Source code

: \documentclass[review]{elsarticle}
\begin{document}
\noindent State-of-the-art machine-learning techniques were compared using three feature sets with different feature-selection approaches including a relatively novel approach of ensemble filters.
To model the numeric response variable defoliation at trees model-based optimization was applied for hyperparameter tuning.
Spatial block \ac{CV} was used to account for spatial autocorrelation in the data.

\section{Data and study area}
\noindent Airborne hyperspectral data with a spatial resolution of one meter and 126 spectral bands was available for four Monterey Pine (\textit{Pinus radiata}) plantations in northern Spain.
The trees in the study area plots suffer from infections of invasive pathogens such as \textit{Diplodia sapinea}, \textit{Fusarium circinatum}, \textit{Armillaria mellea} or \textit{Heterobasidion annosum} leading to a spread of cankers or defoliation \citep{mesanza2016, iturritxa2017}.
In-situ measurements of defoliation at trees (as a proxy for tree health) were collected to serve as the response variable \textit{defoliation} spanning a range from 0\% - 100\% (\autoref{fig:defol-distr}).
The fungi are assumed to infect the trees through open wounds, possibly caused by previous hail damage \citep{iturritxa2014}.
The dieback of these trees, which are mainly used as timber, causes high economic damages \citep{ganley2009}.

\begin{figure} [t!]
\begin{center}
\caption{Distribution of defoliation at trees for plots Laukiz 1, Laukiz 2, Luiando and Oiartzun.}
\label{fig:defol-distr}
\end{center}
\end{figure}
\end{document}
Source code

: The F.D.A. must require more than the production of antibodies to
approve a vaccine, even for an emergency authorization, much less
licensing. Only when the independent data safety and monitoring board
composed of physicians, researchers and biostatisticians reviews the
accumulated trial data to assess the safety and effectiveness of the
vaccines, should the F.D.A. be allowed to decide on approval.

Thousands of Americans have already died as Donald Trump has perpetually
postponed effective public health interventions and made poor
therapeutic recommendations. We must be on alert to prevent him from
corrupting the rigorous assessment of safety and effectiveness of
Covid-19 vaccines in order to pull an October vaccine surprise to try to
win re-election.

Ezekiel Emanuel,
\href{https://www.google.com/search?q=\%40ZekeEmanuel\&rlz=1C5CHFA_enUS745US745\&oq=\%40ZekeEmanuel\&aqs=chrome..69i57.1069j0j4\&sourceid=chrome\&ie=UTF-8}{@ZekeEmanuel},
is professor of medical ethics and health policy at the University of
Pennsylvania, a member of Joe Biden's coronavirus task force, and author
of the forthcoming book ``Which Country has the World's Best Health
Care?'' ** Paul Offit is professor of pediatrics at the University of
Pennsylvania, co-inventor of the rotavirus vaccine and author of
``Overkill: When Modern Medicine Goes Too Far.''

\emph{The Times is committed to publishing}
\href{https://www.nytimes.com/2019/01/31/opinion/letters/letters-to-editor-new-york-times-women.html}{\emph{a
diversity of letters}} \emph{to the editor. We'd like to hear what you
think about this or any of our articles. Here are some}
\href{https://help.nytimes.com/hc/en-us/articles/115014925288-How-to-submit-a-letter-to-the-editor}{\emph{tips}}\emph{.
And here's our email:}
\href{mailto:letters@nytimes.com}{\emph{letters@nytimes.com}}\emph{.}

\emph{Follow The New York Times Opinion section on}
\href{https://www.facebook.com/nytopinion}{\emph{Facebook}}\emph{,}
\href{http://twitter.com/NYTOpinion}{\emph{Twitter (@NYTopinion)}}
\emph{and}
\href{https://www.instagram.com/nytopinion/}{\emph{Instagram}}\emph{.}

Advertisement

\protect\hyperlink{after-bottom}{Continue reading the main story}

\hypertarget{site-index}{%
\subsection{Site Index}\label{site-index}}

=== Work to complete ===
Repeat each line above exactly as written.

=== Answer to this task ===
Source code

: \documentclass[review]{elsarticle}
\begin{document}
\noindent State-of-the-art machine-learning techniques were compared using three feature sets with different feature-selection approaches including a relatively novel approach of ensemble filters.
To model the numeric response variable defoliation at trees model-based optimization was applied for hyperparameter tuning.
Spatial block \ac{CV} was used to account for spatial autocorrelation in the data.

\section{Data and study area}
\noindent Airborne hyperspectral data with a spatial resolution of one meter and 126 spectral bands was available for four Monterey Pine (\textit{Pinus radiata}) plantations in northern Spain.
The trees in the study area plots suffer from infections of invasive pathogens such as \textit{Diplodia sapinea}, \textit{Fusarium circinatum}, \textit{Armillaria mellea} or \textit{Heterobasidion annosum} leading to a spread of cankers or defoliation \citep{mesanza2016, iturritxa2017}.
In-situ measurements of defoliation at trees (as a proxy for tree health) were collected to serve as the response variable \textit{defoliation} spanning a range from 0\% - 100\% (\autoref{fig:defol-distr}).
The fungi are assumed to infect the trees through open wounds, possibly caused by previous hail damage \citep{iturritxa2014}.
The dieback of these trees, which are mainly used as timber, causes high economic damages \citep{ganley2009}.

\begin{figure} [t!]
\begin{center}
\caption{Distribution of defoliation at trees for plots Laukiz 1, Laukiz 2, Luiando and Oiartzun.}
\label{fig:defol-distr}
\end{center}
\end{figure}
\end{document}
Source code

: The F.D.A. must require more than the production of antibodies to
approve a vaccine, even for an emergency authorization, much less
licensing. Only when the independent data safety and monitoring board
composed of physicians, researchers and biostatisticians reviews the
accumulated trial data to assess the safety and effectiveness of the
vaccines, should the F.D.A. be allowed to decide on approval.

Thousands of Americans have already died as Donald Trump has perpetually
postponed effective public health interventions and made poor
therapeutic recommendations. We must be on alert to prevent him from
corrupting the rigorous assessment of safety and effectiveness of
Covid-19 vaccines in order to pull an October vaccine surprise to try to
win re-election.

Ezekiel Emanuel,
\href{https://www.google.com/search?q=\%40ZekeEmanuel\&rlz=1C5CHFA_enUS745US745\&oq=\%40ZekeEmanuel\&aqs=chrome..69i57.1069j0j4\&sourceid=chrome\&ie=UTF-8}{@ZekeEmanuel},
is professor of medical ethics and health policy at the University of
Pennsylvania, a member of Joe Biden's coronavirus task force, and author
of the forthcoming book ``Which Country has the World's Best Health
Care?'' ** Paul Offit is professor of pediatrics at the University of
Pennsylvania, co-inventor of the rotavirus vaccine and author of
``Overkill: When Modern Medicine Goes Too Far.''

\emph{The Times is committed to publishing}
\href{https://www.nytimes.com/2019/01/31/opinion/letters/letters-to-editor-new-york-times-women.html}{\emph{a
diversity of letters}} \emph{to the editor. We'd like to hear what you
think about this or any of our articles. Here are some}
\href{https://help.nytimes.com/hc/en-us/articles/115014925288-How-to-submit-a-letter-to-the-editor}{\emph{tips}}\emph{.
And here's our email:}
\href{mailto:letters@nytimes.com}{\emph{letters@nytimes.com}}\emph{.}

\emph{Follow The New York Times Opinion section on}
\href{https://www.facebook.com/nytopinion}{\emph{Facebook}}\emph{,}
\href{http://twitter.com/NYTOpinion}{\emph{Twitter (@NYTopinion)}}
\emph{and}
\href{https://www.instagram.com/nytopinion/}{\emph{Instagram}}\emph{.}

Advertisement

\protect\hyperlink{after-bottom}{Continue reading the main story}

\hypertarget{site-index}{%
\subsection{Site Index}\label{site-index}}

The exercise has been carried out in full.